Carlos Enríquez has numerous figures of horses as protagonists or of riders on horseback, such as his work "Guajiro a caballo" ("Guajiro on horseback"). This recurring theme is directly linked to his brivant technique of fluid touches and dynamism that turn his compositions into dizzying artistic scenarios. Carlos Enríquez was a Cuban painter, illustrator and writer of the Vanguardia movement. Along with Víctor Manuel, Amelia Peláez, Fidelio Ponce, Antonio Gattorno and other masters of this period, he was involved in one of the most fertile moments of Cuban artistic culture. Today he is considered by critics to be one of the best and most original Cuban artists of the 20th century.Enríquez strove to develop a genuinely Cuban style that, fuelled by surrealism and modernism, was inspired by the landscapes, culture, social problems and way of life of Cuba. He also considered himself a rebel, and was often criticised for the supposedly explicit nature of his nudes, and for his bohemian lifestyle. Born in Zulueta, in the former Cuban province of Las Villas, into a wealthy Cuban family, Carlos Enríquez received little academic artistic training, so his art is considered largely self-taught. At an early age he moved to Havana to complete his undergraduate studies, and in 1920 his parents sent him to Philadelphia, where he studied commerce until 1924. At their insistence, he was allowed to study painting at the Pennsylvania Academy, where he took a summer course. Due to differences with his teachers, he never completed the course, which was the only formal art education he received. Shortly after his return to Havana he began to paint professionally, while working as an accountant at the Lonja del Comercio. In 1925 he took part in his first exhibition, and in 1927 two of his nudes were withdrawn from the Exhibition of New Arts in Havana after being considered "exaggeratedly realistic". However, 1927 the Cuban Vanguardia movement took its first steps, mainly thanks to this exhibition, and many of the artists who participated in it became the leading lights of the movement.

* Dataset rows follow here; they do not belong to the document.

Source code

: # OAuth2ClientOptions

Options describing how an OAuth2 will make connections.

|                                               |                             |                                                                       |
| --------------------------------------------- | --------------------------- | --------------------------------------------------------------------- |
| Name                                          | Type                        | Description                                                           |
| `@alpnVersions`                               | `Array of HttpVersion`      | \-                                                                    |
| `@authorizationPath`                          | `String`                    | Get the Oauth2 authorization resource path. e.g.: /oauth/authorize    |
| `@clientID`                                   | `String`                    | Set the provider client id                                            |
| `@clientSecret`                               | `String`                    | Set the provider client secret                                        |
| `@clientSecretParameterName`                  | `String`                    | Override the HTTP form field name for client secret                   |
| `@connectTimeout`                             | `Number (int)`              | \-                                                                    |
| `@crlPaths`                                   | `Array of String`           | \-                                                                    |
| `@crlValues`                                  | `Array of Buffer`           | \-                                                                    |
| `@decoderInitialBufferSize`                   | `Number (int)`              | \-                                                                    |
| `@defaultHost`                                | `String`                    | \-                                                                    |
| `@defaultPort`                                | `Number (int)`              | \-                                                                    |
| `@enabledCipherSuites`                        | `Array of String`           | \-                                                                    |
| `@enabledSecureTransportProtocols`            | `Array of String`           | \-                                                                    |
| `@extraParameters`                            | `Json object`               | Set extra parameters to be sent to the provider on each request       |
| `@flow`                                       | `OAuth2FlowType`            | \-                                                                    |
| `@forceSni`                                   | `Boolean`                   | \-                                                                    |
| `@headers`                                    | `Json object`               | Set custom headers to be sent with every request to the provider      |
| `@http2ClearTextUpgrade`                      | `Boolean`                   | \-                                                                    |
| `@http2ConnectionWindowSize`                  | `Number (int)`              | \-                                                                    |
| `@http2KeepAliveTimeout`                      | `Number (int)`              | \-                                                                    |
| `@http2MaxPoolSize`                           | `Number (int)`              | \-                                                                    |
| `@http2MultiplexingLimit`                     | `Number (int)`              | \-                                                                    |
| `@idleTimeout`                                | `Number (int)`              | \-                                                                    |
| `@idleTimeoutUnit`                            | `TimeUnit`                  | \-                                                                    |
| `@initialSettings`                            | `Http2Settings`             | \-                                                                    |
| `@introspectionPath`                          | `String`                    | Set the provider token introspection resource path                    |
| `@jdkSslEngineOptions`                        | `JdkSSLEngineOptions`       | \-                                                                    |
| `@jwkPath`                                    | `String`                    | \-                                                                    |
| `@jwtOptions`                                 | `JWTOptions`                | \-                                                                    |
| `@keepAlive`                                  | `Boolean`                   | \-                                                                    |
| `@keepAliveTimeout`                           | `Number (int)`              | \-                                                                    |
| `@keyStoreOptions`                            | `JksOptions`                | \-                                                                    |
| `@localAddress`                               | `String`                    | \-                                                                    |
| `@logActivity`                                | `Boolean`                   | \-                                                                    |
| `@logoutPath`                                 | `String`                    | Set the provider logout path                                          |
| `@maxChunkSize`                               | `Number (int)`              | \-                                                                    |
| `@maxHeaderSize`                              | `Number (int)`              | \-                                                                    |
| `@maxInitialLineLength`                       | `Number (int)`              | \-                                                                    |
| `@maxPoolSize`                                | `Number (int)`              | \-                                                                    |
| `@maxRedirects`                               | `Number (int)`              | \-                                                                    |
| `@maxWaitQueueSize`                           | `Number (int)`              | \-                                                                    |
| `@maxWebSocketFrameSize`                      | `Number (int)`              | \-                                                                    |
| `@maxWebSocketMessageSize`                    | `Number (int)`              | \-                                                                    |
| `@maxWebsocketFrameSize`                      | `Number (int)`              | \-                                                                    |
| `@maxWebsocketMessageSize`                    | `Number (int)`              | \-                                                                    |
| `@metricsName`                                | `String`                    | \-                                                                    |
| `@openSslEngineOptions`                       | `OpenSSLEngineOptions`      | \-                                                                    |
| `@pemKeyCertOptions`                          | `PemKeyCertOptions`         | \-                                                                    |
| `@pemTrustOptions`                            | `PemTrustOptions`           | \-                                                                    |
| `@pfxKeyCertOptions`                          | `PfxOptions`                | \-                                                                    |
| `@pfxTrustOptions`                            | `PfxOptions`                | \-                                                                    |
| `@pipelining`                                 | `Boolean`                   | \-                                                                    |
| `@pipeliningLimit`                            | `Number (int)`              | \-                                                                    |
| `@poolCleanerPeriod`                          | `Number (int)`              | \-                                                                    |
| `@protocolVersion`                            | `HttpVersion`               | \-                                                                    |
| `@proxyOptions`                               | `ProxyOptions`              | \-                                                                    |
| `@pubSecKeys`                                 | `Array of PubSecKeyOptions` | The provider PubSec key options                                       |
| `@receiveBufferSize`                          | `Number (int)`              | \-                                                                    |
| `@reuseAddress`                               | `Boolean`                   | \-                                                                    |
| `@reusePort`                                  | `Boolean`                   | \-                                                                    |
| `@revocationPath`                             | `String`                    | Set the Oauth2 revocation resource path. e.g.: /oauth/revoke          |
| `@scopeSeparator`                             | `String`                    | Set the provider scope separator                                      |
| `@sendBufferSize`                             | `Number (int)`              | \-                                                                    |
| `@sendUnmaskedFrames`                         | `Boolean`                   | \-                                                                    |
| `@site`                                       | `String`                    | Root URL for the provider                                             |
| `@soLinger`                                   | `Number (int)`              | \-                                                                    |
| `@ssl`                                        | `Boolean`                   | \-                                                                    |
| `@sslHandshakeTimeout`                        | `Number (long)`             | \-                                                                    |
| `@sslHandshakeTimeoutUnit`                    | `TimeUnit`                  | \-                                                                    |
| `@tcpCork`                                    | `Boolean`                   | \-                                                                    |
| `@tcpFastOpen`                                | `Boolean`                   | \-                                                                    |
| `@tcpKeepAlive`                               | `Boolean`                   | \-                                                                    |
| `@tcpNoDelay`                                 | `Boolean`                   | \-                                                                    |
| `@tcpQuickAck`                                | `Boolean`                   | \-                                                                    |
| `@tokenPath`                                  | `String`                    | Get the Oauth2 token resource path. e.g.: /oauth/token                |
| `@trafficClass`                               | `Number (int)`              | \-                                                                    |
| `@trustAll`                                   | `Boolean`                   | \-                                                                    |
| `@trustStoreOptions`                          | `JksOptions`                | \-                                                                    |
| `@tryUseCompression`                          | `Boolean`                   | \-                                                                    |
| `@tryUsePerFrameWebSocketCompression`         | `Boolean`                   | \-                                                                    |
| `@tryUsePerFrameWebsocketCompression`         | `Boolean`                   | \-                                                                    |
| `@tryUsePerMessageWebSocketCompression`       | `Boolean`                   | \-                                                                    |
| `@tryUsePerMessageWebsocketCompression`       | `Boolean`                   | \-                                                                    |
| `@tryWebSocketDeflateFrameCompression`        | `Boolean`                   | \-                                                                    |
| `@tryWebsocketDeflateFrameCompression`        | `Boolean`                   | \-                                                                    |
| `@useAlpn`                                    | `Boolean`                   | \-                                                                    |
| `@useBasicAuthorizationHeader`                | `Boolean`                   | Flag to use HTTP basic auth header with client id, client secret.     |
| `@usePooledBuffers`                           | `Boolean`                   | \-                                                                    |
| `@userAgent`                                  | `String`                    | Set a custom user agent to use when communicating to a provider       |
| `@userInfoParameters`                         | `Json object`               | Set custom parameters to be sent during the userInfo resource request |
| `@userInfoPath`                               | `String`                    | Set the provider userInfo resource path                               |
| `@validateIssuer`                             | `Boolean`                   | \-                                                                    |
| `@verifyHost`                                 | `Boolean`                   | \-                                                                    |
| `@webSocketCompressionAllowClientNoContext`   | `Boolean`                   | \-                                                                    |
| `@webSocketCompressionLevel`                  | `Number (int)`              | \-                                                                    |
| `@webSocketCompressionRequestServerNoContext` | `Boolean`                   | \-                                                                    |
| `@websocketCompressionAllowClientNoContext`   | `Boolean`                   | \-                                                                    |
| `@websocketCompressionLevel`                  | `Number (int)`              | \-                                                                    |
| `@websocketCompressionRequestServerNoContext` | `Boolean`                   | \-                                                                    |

The episode convinced Enriquez to return to the United States. But he returned to Cuba in 1930. That same year, another of his exhibitions was aborted because of the allegedly explicit content of his paintings. He left Cuba again, this time for Europe, mainly Spain and France, where he continued his career as a painter and came into contact with Impressionism and Surrealism, currents that would radically influence his work. Some of his best works were produced in this period, including Bacteriological Spring and Virgen del Cobre (who is the patron saint of Cuba). Enriquez returned to Cuba in 1934, and began to develop a new pictorial style, which would become his personal trademark. He called it romancero guajiro, a modernist approach to the stories and colours of the Cuban countryside. As with the other avant-garde artists, the re-encounter with his homeland was the catalyst for his mature style and his commitment to the expression of Cuban social realities and popular myths. One of his preoccupations as an artist concerned the expression of an authentic Cuban-Caribbean culture, which he believed could only be found in the countryside, in its people, myths and Creole legends.